Data provided.

◇ ◇ ◇ ◇ ◇ ◇ ◇

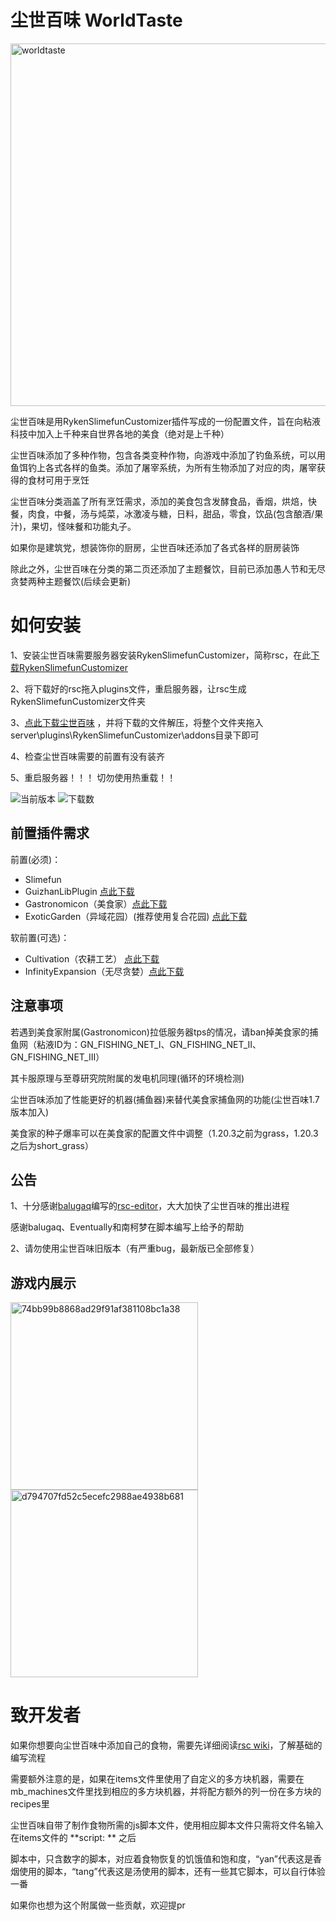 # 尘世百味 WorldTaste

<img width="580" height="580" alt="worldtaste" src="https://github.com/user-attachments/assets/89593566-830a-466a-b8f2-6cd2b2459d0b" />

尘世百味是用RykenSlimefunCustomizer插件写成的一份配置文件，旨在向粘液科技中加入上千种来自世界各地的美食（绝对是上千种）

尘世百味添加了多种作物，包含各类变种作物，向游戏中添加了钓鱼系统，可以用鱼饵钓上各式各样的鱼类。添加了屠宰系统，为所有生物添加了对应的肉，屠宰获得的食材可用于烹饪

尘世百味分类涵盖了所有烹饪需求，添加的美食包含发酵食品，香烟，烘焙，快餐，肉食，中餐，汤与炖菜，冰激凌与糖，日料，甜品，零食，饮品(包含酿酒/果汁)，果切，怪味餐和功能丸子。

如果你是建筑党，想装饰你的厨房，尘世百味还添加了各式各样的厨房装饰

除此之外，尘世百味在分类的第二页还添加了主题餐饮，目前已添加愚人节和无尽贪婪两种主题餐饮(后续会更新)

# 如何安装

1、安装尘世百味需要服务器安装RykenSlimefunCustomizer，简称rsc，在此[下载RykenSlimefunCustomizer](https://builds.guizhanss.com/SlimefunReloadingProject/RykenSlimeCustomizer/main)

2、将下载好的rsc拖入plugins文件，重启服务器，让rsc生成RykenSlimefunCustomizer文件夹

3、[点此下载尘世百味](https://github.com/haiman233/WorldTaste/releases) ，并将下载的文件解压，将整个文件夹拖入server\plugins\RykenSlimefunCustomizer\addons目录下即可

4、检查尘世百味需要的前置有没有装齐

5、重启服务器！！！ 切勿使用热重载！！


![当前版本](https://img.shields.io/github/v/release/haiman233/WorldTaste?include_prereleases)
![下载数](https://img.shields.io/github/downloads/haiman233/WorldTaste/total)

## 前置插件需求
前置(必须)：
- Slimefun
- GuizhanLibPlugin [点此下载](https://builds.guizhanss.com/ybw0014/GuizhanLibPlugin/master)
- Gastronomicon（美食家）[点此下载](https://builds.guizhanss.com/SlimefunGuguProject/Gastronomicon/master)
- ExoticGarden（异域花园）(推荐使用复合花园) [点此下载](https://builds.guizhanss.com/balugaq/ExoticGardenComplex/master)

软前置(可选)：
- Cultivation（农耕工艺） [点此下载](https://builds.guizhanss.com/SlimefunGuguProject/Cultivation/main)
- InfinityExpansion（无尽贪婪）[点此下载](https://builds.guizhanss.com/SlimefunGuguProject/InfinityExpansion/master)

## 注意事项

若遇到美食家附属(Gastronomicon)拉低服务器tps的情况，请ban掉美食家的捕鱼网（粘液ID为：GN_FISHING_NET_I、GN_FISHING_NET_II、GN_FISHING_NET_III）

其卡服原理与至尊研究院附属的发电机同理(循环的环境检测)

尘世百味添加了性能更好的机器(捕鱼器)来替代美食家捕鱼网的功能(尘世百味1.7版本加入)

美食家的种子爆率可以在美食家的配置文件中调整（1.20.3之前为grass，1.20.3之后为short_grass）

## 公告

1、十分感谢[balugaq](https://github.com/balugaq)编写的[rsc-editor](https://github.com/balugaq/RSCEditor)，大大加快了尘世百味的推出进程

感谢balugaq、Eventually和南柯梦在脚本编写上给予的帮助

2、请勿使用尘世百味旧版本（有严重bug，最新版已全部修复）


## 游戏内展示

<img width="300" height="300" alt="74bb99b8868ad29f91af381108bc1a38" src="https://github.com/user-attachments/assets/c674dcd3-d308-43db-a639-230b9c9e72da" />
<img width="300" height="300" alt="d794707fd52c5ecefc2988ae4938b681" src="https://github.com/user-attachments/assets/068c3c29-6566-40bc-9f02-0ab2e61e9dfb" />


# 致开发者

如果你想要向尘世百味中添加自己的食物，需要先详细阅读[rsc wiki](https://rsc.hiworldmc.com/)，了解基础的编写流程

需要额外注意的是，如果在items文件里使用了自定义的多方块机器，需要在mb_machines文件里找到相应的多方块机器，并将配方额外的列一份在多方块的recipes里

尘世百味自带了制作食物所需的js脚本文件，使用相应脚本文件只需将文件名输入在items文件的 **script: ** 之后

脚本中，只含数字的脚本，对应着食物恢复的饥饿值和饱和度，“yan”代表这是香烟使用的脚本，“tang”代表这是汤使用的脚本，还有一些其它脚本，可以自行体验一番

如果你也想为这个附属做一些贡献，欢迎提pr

◇ ◇ ◇ ◇ ◇ ◇ ◇

Your objective. Look through the records for the string "height". Copy every line that has it.

Solution for this task.
<img width="580" height="580" alt="worldtaste" src="https://github.com/user-attachments/assets/89593566-830a-466a-b8f2-6cd2b2459d0b" />
<img width="300" height="300" alt="74bb99b8868ad29f91af381108bc1a38" src="https://github.com/user-attachments/assets/c674dcd3-d308-43db-a639-230b9c9e72da" />
<img width="300" height="300" alt="d794707fd52c5ecefc2988ae4938b681" src="https://github.com/user-attachments/assets/068c3c29-6566-40bc-9f02-0ab2e61e9dfb" />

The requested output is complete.